How to Convert Pandas to Polars
Pandas has been the backbone of Python data analysis for over a decade, but it's showing its age. Built on NumPy with single-threaded execution and eager evaluation, pandas struggles with datasets...
Key Insights
- Polars isn’t a drop-in replacement for pandas—it requires rethinking how you approach data manipulation, particularly around indexes and lazy evaluation
- Start migration with read-heavy analytical workloads where Polars’ parallel execution provides immediate performance gains, not complex data cleaning pipelines
- The expression API is Polars’ killer feature; learning to think in expressions rather than method chains unlocks the real performance benefits
Why Switch to Polars?
Pandas has been the backbone of Python data analysis for over a decade, but it’s showing its age. Built on NumPy with single-threaded execution and eager evaluation, pandas struggles with datasets that exceed available RAM and can’t leverage modern multi-core processors effectively.
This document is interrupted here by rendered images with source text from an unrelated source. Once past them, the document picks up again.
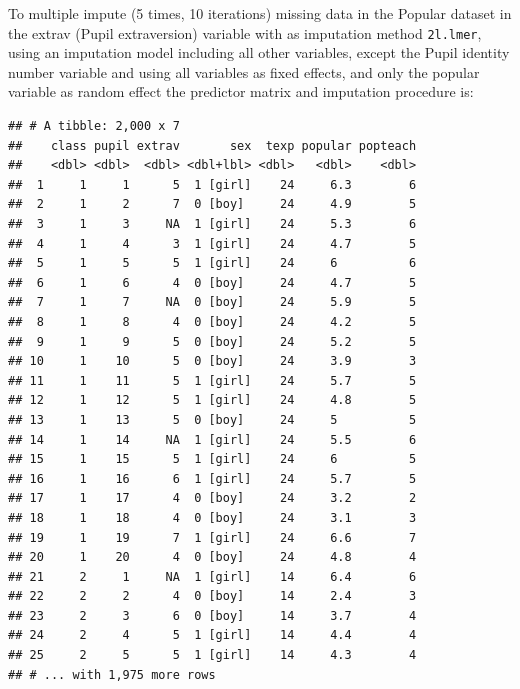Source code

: \documentclass[
]{book}
\newenvironment{Shaded}{\begin{snugshade}}{\end{snugshade}}
\newcommand{\DataTypeTok}[1]{\textcolor[rgb]{0.13,0.29,0.53}{#1}}
\newcommand{\DecValTok}[1]{\textcolor[rgb]{0.00,0.00,0.81}{#1}}
\newcommand{\KeywordTok}[1]{\textcolor[rgb]{0.13,0.29,0.53}{\textbf{#1}}}
\newcommand{\NormalTok}[1]{#1}
\newcommand{\OperatorTok}[1]{\textcolor[rgb]{0.81,0.36,0.00}{\textbf{#1}}}
\newcommand{\StringTok}[1]{\textcolor[rgb]{0.31,0.60,0.02}{#1}}
\begin{document}
To multiple impute (5 times, 10 iterations) missing data in the Popular dataset in the extrav (Pupil extraversion) variable with as imputation method \texttt{2l.lmer}, using an imputation model including all other variables, except the Pupil identity number variable and using all variables as fixed effects, and only the popular variable as random effect the predictor matrix and imputation procedure is:

\begin{Shaded}
\end{Shaded}

\begin{verbatim}
## # A tibble: 2,000 x 7
##    class pupil extrav       sex  texp popular popteach
##    <dbl> <dbl>  <dbl> <dbl+lbl> <dbl>   <dbl>    <dbl>
##  1     1     1      5  1 [girl]    24     6.3        6
##  2     1     2      7  0 [boy]     24     4.9        5
##  3     1     3     NA  1 [girl]    24     5.3        6
##  4     1     4      3  1 [girl]    24     4.7        5
##  5     1     5      5  1 [girl]    24     6          6
##  6     1     6      4  0 [boy]     24     4.7        5
##  7     1     7     NA  0 [boy]     24     5.9        5
##  8     1     8      4  0 [boy]     24     4.2        5
##  9     1     9      5  0 [boy]     24     5.2        5
## 10     1    10      5  0 [boy]     24     3.9        3
## 11     1    11      5  1 [girl]    24     5.7        5
## 12     1    12      5  1 [girl]    24     4.8        5
## 13     1    13      5  0 [boy]     24     5          5
## 14     1    14     NA  1 [girl]    24     5.5        6
## 15     1    15      5  1 [girl]    24     6          5
## 16     1    16      6  1 [girl]    24     5.7        5
## 17     1    17      4  0 [boy]     24     3.2        2
## 18     1    18      4  0 [boy]     24     3.1        3
## 19     1    19      7  1 [girl]    24     6.6        7
## 20     1    20      4  0 [boy]     24     4.8        4
## 21     2     1     NA  1 [girl]    14     6.4        6
## 22     2     2      4  0 [boy]     14     2.4        3
## 23     2     3      6  0 [boy]     14     3.7        4
## 24     2     4      5  1 [girl]    14     4.4        4
## 25     2     5      5  1 [girl]    14     4.3        4
## # ... with 1,975 more rows
\end{verbatim}
\end{document}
Polars addresses these limitations directly. Written in Rust with a focus on performance, it offers lazy evaluation (build a query plan, optimize it, then execute), automatic parallelization across CPU cores, and memory efficiency through Apache Arrow’s columnar format. Benchmarks consistently show Polars outperforming pandas by 5-20x on common operations.
But performance alone isn’t a reason to migrate. Consider switching when you’re hitting memory limits with pandas, spending significant time optimizing slow transformations, or starting new projects where you can design around Polars’ paradigms from the start.
Key Syntax Differences at a Glance
The most jarring difference for pandas users is Polars’ expression-based API. Where pandas encourages chained method calls on DataFrames, Polars uses a context-based system with select, filter, and with_columns.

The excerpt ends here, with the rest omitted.